#### THE TASK
Using the records below, write out again exactly the lines that begin at the line containing "1. https://github.com/dcrosta/flask-pymongo **0.89120407044**" and end at the line containing "1. https://github.com/vitorfs/bootcamp **0.890718777455**", and no other lines.

[[ DATASET RECORDS open ]]

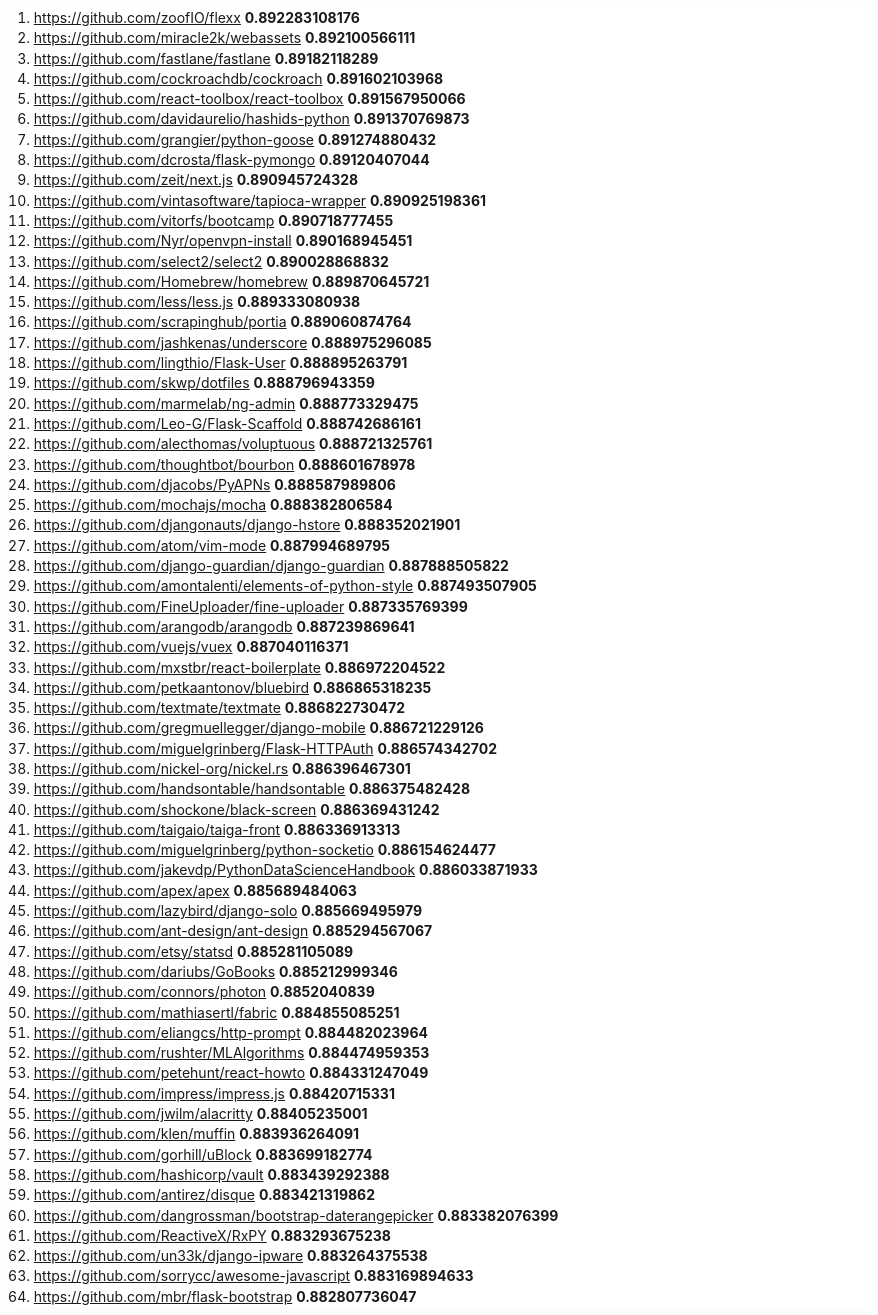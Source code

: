  1. https://github.com/zoofIO/flexx **0.892283108176**
 1. https://github.com/miracle2k/webassets **0.892100566111**
 1. https://github.com/fastlane/fastlane **0.89182118289**
 1. https://github.com/cockroachdb/cockroach **0.891602103968**
 1. https://github.com/react-toolbox/react-toolbox **0.891567950066**
 1. https://github.com/davidaurelio/hashids-python **0.891370769873**
 1. https://github.com/grangier/python-goose **0.891274880432**
 1. https://github.com/dcrosta/flask-pymongo **0.89120407044**
 1. https://github.com/zeit/next.js **0.890945724328**
 1. https://github.com/vintasoftware/tapioca-wrapper **0.890925198361**
 1. https://github.com/vitorfs/bootcamp **0.890718777455**
 1. https://github.com/Nyr/openvpn-install **0.890168945451**
 1. https://github.com/select2/select2 **0.890028868832**
 1. https://github.com/Homebrew/homebrew **0.889870645721**
 1. https://github.com/less/less.js **0.889333080938**
 1. https://github.com/scrapinghub/portia **0.889060874764**
 1. https://github.com/jashkenas/underscore **0.888975296085**
 1. https://github.com/lingthio/Flask-User **0.888895263791**
 1. https://github.com/skwp/dotfiles **0.888796943359**
 1. https://github.com/marmelab/ng-admin **0.888773329475**
 1. https://github.com/Leo-G/Flask-Scaffold **0.888742686161**
 1. https://github.com/alecthomas/voluptuous **0.888721325761**
 1. https://github.com/thoughtbot/bourbon **0.888601678978**
 1. https://github.com/djacobs/PyAPNs **0.888587989806**
 1. https://github.com/mochajs/mocha **0.888382806584**
 1. https://github.com/djangonauts/django-hstore **0.888352021901**
 1. https://github.com/atom/vim-mode **0.887994689795**
 1. https://github.com/django-guardian/django-guardian **0.887888505822**
 1. https://github.com/amontalenti/elements-of-python-style **0.887493507905**
 1. https://github.com/FineUploader/fine-uploader **0.887335769399**
 1. https://github.com/arangodb/arangodb **0.887239869641**
 1. https://github.com/vuejs/vuex **0.887040116371**
 1. https://github.com/mxstbr/react-boilerplate **0.886972204522**
 1. https://github.com/petkaantonov/bluebird **0.886865318235**
 1. https://github.com/textmate/textmate **0.886822730472**
 1. https://github.com/gregmuellegger/django-mobile **0.886721229126**
 1. https://github.com/miguelgrinberg/Flask-HTTPAuth **0.886574342702**
 1. https://github.com/nickel-org/nickel.rs **0.886396467301**
 1. https://github.com/handsontable/handsontable **0.886375482428**
 1. https://github.com/shockone/black-screen **0.886369431242**
 1. https://github.com/taigaio/taiga-front **0.886336913313**
 1. https://github.com/miguelgrinberg/python-socketio **0.886154624477**
 1. https://github.com/jakevdp/PythonDataScienceHandbook **0.886033871933**
 1. https://github.com/apex/apex **0.885689484063**
 1. https://github.com/lazybird/django-solo **0.885669495979**
 1. https://github.com/ant-design/ant-design **0.885294567067**
 1. https://github.com/etsy/statsd **0.885281105089**
 1. https://github.com/dariubs/GoBooks **0.885212999346**
 1. https://github.com/connors/photon **0.8852040839**
 1. https://github.com/mathiasertl/fabric **0.884855085251**
 1. https://github.com/eliangcs/http-prompt **0.884482023964**
 1. https://github.com/rushter/MLAlgorithms **0.884474959353**
 1. https://github.com/petehunt/react-howto **0.884331247049**
 1. https://github.com/impress/impress.js **0.88420715331**
 1. https://github.com/jwilm/alacritty **0.88405235001**
 1. https://github.com/klen/muffin **0.883936264091**
 1. https://github.com/gorhill/uBlock **0.883699182774**
 1. https://github.com/hashicorp/vault **0.883439292388**
 1. https://github.com/antirez/disque **0.883421319862**
 1. https://github.com/dangrossman/bootstrap-daterangepicker **0.883382076399**
 1. https://github.com/ReactiveX/RxPY **0.883293675238**
 1. https://github.com/un33k/django-ipware **0.883264375538**
 1. https://github.com/sorrycc/awesome-javascript **0.883169894633**
 1. https://github.com/mbr/flask-bootstrap **0.882807736047**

[[ DATASET RECORDS closed ]]

#### OUTPUT BELOW
 1. https://github.com/dcrosta/flask-pymongo **0.89120407044**
 1. https://github.com/zeit/next.js **0.890945724328**
 1. https://github.com/vintasoftware/tapioca-wrapper **0.890925198361**
 1. https://github.com/vitorfs/bootcamp **0.890718777455**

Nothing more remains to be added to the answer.